>>>

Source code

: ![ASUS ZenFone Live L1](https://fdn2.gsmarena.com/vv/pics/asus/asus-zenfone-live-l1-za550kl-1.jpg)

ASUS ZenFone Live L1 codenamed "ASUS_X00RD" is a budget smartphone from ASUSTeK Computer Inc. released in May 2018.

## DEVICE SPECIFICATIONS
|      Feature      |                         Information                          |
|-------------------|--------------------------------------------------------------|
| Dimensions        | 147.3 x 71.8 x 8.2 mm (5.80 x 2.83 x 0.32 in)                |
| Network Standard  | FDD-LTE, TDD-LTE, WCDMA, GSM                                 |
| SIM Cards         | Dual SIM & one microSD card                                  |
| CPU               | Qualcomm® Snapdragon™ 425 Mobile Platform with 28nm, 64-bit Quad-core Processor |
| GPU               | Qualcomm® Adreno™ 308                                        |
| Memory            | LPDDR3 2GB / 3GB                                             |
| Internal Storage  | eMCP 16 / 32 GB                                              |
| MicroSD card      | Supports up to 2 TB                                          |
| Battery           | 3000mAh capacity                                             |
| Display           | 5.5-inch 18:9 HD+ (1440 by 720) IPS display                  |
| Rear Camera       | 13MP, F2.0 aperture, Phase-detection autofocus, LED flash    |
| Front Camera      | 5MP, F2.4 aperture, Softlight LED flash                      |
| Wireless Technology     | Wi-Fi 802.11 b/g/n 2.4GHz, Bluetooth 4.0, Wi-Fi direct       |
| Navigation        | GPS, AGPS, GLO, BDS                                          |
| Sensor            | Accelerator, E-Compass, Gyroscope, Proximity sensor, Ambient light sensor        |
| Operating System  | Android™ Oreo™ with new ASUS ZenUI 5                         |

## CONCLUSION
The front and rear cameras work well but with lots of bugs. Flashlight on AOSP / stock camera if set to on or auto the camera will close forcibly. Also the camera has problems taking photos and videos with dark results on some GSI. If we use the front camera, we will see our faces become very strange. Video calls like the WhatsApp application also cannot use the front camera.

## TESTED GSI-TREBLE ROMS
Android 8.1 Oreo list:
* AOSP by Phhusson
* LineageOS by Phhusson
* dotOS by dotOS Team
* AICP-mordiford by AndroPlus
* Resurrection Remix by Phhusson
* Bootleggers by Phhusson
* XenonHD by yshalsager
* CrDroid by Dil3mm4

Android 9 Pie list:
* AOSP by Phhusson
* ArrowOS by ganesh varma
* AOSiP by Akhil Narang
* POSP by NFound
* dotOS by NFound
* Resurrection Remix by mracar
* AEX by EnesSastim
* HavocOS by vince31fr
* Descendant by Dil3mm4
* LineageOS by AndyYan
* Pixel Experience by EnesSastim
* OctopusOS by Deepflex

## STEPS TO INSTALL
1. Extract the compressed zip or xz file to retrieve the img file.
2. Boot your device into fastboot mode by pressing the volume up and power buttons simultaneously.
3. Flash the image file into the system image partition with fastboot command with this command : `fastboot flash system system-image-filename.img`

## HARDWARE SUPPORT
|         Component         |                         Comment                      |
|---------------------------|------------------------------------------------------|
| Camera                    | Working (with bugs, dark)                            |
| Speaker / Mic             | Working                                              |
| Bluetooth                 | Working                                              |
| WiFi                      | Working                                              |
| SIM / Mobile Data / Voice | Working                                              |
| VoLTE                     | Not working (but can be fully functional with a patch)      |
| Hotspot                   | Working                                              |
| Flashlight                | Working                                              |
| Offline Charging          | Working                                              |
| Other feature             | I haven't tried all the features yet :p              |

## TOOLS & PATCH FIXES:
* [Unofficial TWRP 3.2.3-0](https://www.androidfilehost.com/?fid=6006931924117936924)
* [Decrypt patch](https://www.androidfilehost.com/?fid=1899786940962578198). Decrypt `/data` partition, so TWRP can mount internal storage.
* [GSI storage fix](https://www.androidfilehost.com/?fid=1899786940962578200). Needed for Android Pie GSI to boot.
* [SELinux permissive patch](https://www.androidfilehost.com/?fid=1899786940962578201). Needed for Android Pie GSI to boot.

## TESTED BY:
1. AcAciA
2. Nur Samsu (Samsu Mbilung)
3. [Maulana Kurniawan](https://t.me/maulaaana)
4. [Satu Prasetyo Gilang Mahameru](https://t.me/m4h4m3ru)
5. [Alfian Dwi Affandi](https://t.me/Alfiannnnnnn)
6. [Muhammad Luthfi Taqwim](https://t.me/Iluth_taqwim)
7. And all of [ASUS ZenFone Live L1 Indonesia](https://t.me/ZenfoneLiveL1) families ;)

<<<

| What to produce |
Among the entries above, find the line with "AICP-mordiford by AndroPlus" and the line with "## STEPS TO INSTALL"; give again exactly these two lines and all lines between them.

| Output of the exercise |
* AICP-mordiford by AndroPlus
* Resurrection Remix by Phhusson
* Bootleggers by Phhusson
* XenonHD by yshalsager
* CrDroid by Dil3mm4

Android 9 Pie list:
* AOSP by Phhusson
* ArrowOS by ganesh varma
* AOSiP by Akhil Narang
* POSP by NFound
* dotOS by NFound
* Resurrection Remix by mracar
* AEX by EnesSastim
* HavocOS by vince31fr
* Descendant by Dil3mm4
* LineageOS by AndyYan
* Pixel Experience by EnesSastim
* OctopusOS by Deepflex

## STEPS TO INSTALL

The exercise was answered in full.